▶ [Work required] Hunt for the word "esperado" across the entries below, copying each line that holds it.

▶ [Information]

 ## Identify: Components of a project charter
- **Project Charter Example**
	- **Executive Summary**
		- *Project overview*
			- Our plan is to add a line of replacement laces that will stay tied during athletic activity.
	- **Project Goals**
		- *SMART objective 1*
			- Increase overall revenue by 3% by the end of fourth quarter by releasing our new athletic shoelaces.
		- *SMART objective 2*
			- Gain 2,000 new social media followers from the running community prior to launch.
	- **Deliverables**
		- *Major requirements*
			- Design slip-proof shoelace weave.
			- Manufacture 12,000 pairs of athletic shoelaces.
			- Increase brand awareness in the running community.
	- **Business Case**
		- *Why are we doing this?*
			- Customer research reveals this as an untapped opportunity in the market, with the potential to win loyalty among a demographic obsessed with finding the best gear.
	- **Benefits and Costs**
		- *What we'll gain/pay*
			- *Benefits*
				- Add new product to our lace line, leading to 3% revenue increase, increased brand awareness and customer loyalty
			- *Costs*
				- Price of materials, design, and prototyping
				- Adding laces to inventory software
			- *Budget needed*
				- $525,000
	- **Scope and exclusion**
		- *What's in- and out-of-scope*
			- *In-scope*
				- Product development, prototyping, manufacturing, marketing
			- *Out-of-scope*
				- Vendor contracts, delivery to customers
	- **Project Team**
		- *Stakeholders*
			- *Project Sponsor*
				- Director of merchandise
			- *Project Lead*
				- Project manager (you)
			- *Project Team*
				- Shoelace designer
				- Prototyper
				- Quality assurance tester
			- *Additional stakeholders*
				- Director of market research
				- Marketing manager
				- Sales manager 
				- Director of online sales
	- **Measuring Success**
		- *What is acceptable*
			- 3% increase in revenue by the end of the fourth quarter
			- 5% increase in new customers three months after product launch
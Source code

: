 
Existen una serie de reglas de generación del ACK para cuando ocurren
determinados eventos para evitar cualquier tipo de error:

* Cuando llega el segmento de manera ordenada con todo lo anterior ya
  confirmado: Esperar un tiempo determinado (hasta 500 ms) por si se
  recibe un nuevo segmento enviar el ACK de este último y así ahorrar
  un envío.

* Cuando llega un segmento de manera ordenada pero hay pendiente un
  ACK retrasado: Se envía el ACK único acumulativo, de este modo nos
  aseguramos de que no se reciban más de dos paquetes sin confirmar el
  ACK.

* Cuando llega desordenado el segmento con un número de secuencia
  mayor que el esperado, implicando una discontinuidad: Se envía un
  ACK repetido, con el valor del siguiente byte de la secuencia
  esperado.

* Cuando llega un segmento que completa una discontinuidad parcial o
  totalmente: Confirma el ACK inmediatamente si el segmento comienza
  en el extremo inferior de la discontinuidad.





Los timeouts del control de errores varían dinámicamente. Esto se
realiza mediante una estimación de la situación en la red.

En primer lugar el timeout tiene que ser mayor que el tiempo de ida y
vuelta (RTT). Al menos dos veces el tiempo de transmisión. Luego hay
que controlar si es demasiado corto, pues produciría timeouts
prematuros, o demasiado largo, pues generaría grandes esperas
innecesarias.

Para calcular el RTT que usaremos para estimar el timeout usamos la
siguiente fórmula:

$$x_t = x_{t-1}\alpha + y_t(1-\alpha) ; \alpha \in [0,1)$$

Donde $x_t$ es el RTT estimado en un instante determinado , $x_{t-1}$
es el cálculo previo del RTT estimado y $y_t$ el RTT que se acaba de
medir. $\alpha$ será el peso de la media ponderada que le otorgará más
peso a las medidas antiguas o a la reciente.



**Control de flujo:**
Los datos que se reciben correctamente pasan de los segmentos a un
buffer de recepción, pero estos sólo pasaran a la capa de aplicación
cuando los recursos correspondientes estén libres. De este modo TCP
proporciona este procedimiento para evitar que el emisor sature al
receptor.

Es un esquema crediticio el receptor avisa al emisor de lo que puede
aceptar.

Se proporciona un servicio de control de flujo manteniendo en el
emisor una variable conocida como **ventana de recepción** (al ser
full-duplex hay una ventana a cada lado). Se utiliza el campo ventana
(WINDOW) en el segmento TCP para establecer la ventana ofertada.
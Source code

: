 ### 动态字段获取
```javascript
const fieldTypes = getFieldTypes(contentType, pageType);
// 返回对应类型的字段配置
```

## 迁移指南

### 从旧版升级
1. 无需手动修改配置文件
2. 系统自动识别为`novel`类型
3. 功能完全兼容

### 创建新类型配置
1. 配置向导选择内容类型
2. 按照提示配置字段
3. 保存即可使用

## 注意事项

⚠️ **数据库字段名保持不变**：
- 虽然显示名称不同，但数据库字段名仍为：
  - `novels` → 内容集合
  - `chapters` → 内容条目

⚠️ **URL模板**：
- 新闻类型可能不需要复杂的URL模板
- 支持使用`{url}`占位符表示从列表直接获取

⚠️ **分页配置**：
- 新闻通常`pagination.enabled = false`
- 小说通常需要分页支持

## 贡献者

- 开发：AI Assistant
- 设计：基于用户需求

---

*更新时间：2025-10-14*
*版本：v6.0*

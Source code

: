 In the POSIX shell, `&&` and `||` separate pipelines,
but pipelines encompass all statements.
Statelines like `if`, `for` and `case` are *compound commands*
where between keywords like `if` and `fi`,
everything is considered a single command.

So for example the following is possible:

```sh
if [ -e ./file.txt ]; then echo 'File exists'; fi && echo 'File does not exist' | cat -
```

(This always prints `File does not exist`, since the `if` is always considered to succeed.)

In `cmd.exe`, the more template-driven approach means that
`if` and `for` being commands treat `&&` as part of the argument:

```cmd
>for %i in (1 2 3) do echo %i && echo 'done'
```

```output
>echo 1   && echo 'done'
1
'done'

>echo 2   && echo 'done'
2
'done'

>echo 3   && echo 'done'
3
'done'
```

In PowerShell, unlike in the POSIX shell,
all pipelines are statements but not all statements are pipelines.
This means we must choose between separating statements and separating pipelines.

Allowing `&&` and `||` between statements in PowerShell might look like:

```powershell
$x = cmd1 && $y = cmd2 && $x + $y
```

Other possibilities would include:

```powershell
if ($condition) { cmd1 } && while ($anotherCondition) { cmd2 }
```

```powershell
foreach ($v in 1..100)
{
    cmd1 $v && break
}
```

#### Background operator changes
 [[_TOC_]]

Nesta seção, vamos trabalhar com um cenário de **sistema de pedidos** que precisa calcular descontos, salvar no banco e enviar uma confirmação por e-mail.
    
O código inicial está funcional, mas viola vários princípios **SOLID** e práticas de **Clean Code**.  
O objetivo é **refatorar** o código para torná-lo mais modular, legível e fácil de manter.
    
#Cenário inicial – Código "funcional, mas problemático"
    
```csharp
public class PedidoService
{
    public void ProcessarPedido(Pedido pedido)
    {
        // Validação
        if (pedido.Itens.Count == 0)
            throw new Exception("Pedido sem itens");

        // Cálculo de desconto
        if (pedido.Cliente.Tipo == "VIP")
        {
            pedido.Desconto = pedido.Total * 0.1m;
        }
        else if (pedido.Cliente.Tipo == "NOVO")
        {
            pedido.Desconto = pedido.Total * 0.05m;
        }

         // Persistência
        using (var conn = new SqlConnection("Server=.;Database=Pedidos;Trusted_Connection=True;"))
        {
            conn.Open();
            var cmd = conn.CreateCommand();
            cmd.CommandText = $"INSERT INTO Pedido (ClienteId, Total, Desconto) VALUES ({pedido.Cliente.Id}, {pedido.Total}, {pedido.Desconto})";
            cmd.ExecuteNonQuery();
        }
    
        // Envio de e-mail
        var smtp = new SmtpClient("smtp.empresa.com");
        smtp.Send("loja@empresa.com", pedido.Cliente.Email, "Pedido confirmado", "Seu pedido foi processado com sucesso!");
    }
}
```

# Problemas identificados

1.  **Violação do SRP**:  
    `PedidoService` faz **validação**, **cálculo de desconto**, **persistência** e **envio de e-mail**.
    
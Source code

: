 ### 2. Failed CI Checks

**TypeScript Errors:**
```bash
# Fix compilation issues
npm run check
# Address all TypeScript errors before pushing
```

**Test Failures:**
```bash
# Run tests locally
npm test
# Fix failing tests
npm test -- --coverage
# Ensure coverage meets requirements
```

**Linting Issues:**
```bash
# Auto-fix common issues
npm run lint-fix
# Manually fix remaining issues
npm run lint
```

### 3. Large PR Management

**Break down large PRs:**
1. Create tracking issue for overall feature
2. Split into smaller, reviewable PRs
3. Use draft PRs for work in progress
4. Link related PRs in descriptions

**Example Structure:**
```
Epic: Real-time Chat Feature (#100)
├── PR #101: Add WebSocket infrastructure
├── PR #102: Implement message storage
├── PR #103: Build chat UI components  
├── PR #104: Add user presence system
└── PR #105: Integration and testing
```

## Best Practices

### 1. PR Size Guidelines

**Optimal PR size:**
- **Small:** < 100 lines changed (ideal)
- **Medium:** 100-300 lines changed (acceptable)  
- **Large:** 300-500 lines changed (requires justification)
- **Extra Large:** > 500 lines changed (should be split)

▶ [Completed task]
  mayor que el esperado, implicando una discontinuidad: Se envía un
  esperado.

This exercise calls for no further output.